Pull every "Ricardo" line out of the data below.

BEGIN Exercise input

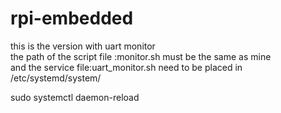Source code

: # rpi-embedded
this is the version with uart monitor <br/>
the path of the script file :monitor.sh must be the same as mine <br/>
and the service file:uart_monitor.sh need to be placed in /etc/systemd/system/ <br/>

sudo systemctl daemon-reload <br/>



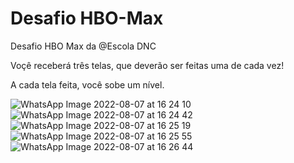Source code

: # Desafio HBO-Max

Desafio HBO Max da @Escola DNC 

Voçê receberá três telas, que deverão ser feitas uma de cada vez!

A cada tela feita, você sobe um nível. 


![WhatsApp Image 2022-08-07 at 16 24 10](https://user-images.githubusercontent.com/66341102/183309161-5e1af5b4-b70c-48dd-af92-7846f0f28c01.jpeg)
![WhatsApp Image 2022-08-07 at 16 24 42](https://user-images.githubusercontent.com/66341102/183309188-8b2bc2a7-f5cc-4c0b-b264-bbbc533ad778.jpeg)
![WhatsApp Image 2022-08-07 at 16 25 19](https://user-images.githubusercontent.com/66341102/183309191-94aa4516-3791-420e-be9c-83acc2045aed.jpeg)
![WhatsApp Image 2022-08-07 at 16 25 55](https://user-images.githubusercontent.com/66341102/183309208-94f96023-765a-4a9b-99ae-6e4d7ffad7a4.jpeg)
![WhatsApp Image 2022-08-07 at 16 26 44](https://user-images.githubusercontent.com/66341102/183309211-5cf06439-109f-44fc-84e7-11878e95c832.jpeg)
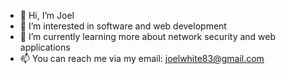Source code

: - 👋 Hi, I’m Joel
- 👀 I’m interested in software and web development
- 🌱 I’m currently learning more about network security and web applications 
- 📫 You can reach me via my email: joelwhite83@gmail.com

<!---
TGJ2000/TGJ2000 is a ✨ special ✨ repository because its `README.md` (this file) appears on your GitHub profile.
You can click the Preview link to take a look at your changes.
--->
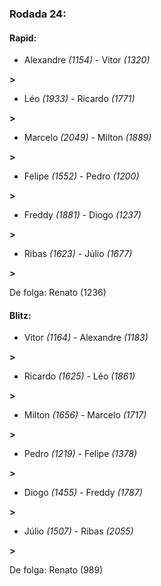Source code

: ### Rodada 24:

#### Rapid:

* Alexandre *(1154)*     -     Vitor *(1320)*

 **>** 
* Léo *(1933)*     -     Ricardo *(1771)*

 **>** 
* Marcelo *(2049)*     -     Milton *(1889)*

 **>** 
* Felipe *(1552)*     -     Pedro *(1200)*

 **>** 
* Freddy *(1881)*     -     Diogo *(1237)*

 **>** 
* Ribas *(1623)*     -     Júlio *(1677)*

 **>** 

De folga: Renato (1236)

#### Blitz:

* Vitor *(1164)*     -     Alexandre *(1183)*

 **>** 
* Ricardo *(1625)*     -     Léo *(1861)*

 **>** 
* Milton *(1656)*     -     Marcelo *(1717)*

 **>** 
* Pedro *(1219)*     -     Felipe *(1378)*

 **>** 
* Diogo *(1455)*     -     Freddy *(1787)*

 **>** 
* Júlio *(1507)*     -     Ribas *(2055)*

 **>** 

De folga: Renato (989)

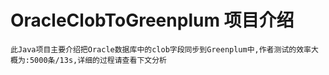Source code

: # OracleClobToGreenplum 项目介绍
	此Java项目主要介绍把Oracle数据库中的clob字段同步到Greenplum中,作者测试的效率大概为:5000条/13s,详细的过程请查看下文分析

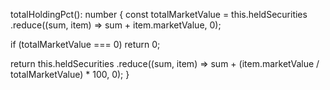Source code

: totalHoldingPct(): number {
  const totalMarketValue = this.heldSecurities
    .reduce((sum, item) => sum + item.marketValue, 0);

  if (totalMarketValue === 0) return 0;

  return this.heldSecurities
    .reduce((sum, item) => sum + (item.marketValue / totalMarketValue) * 100, 0);
}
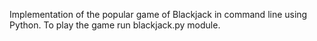 Implementation of the popular game of Blackjack in command line using Python.
To play the game run blackjack.py module.
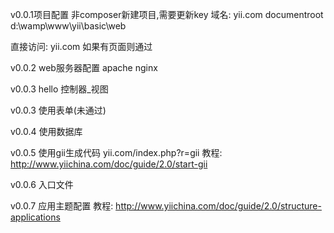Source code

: v0.0.1项目配置
非composer新建项目,需要更新key
域名:
yii.com
documentroot  d:\wamp\www\yii\basic\web

直接访问:
yii.com
如果有页面则通过

v0.0.2 web服务器配置
apache
nginx

v0.0.3 hello 控制器_视图

v0.0.3 使用表单(未通过)

v0.0.4 使用数据库


v0.0.5 使用gii生成代码
yii.com/index.php?r=gii
教程:
http://www.yiichina.com/doc/guide/2.0/start-gii

v0.0.6 入口文件

v0.0.7 应用主题配置
教程:
http://www.yiichina.com/doc/guide/2.0/structure-applications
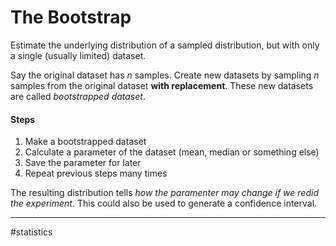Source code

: # The Bootstrap
Estimate the underlying distribution of a sampled distribution, but with only a single (usually limited) dataset.

Say the original dataset has $n$ samples. Create new datasets by sampling $n$ samples from the original dataset **with replacement**. These new datasets are called *bootstrapped dataset*.

#### Steps
1. Make a bootstrapped dataset
2. Calculate a parameter of the dataset (mean, median or something else)
3. Save the parameter for later
4. Repeat previous steps many times

The resulting distribution tells *how the paramenter may change if we redid the experiment*. This could also be used to generate a confidence interval.

---
#statistics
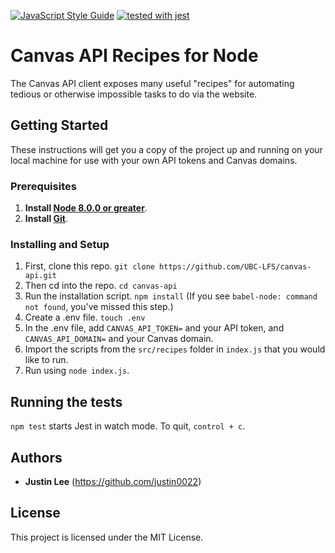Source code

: [![JavaScript Style Guide](https://img.shields.io/badge/code_style-standard-brightgreen.svg)](https://standardjs.com)
[![tested with jest](https://img.shields.io/badge/tested_with-jest-99424f.svg)](https://github.com/facebook/jest)
# Canvas API Recipes for Node

The Canvas API client exposes many useful "recipes" for automating tedious or otherwise impossible tasks to do via the website. 

## Getting Started

These instructions will get you a copy of the project up and running on your local machine for use with your own API tokens and Canvas domains. 

### Prerequisites

1. **Install [Node 8.0.0 or greater](https://nodejs.org)**.
2. **Install [Git](https://git-scm.com/downloads)**. 

### Installing and Setup

1. First, clone this repo. `git clone https://github.com/UBC-LFS/canvas-api.git`
2. Then cd into the repo. `cd canvas-api`
3. Run the installation script. `npm install` (If you see `babel-node: command not found`, you've missed this step.)
4. Create a .env file. `touch .env`
5. In the .env file, add `CANVAS_API_TOKEN=` and your API token, and `CANVAS_API_DOMAIN=` and your Canvas domain.
6. Import the scripts from the `src/recipes` folder in `index.js` that you would like to run.
7. Run using `node index.js`.

## Running the tests

`npm test` starts Jest in watch mode. To quit, `control + c`. 

## Authors

* **Justin Lee** 
(https://github.com/justin0022)

## License

This project is licensed under the MIT License.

END Exercise input

Problem solution —
* Léo *(1933)*     -     Ricardo *(1771)*
* Ricardo *(1625)*     -     Léo *(1861)*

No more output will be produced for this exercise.